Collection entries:
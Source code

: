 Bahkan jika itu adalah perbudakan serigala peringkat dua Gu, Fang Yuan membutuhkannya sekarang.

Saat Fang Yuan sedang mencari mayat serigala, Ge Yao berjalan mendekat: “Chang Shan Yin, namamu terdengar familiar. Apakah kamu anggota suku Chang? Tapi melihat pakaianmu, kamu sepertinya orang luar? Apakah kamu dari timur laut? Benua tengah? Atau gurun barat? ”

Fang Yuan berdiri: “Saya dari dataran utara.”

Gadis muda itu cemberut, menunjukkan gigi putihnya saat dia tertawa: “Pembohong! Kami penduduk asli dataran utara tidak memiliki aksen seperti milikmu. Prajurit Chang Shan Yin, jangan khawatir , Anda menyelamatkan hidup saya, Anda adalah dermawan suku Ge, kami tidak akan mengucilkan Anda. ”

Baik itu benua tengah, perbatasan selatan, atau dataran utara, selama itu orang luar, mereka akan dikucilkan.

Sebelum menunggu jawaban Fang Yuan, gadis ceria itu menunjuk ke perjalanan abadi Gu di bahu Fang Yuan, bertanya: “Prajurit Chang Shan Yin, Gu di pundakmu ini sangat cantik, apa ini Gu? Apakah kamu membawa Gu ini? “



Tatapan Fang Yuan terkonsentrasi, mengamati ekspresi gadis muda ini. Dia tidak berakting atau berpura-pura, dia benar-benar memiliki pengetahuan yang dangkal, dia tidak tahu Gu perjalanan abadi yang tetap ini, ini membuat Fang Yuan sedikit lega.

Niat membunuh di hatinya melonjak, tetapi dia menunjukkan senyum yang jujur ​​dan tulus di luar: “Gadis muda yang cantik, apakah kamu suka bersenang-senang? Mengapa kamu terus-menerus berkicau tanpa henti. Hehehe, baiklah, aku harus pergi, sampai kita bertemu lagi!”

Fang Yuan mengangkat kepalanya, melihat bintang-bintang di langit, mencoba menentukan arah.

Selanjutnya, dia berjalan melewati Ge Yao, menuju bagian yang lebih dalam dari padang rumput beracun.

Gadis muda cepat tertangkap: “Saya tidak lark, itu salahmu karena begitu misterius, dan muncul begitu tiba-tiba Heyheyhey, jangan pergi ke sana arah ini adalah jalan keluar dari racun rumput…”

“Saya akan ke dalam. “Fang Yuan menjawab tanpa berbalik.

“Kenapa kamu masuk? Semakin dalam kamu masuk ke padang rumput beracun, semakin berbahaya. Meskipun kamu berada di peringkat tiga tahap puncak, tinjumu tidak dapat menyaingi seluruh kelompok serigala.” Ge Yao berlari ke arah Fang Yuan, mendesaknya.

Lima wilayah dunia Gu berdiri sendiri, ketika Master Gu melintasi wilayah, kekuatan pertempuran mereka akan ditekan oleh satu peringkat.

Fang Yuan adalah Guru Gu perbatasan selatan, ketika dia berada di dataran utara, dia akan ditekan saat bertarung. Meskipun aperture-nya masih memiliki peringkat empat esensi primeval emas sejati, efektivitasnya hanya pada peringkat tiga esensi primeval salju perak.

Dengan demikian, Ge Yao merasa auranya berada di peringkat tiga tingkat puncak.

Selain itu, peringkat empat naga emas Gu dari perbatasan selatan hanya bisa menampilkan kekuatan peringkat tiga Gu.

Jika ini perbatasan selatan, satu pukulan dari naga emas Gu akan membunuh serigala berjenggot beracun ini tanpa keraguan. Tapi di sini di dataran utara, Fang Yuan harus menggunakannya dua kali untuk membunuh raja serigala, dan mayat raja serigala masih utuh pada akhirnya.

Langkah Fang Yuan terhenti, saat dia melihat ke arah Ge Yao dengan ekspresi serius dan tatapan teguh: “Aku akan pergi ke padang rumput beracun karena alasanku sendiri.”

### How to complete this task
Every line above that holds the word "mereka" should be copied out.

### Answer for this exercise
Baik itu benua tengah, perbatasan selatan, atau dataran utara, selama itu orang luar, mereka akan dikucilkan.
Lima wilayah dunia Gu berdiri sendiri, ketika Master Gu melintasi wilayah, kekuatan pertempuran mereka akan ditekan oleh satu peringkat.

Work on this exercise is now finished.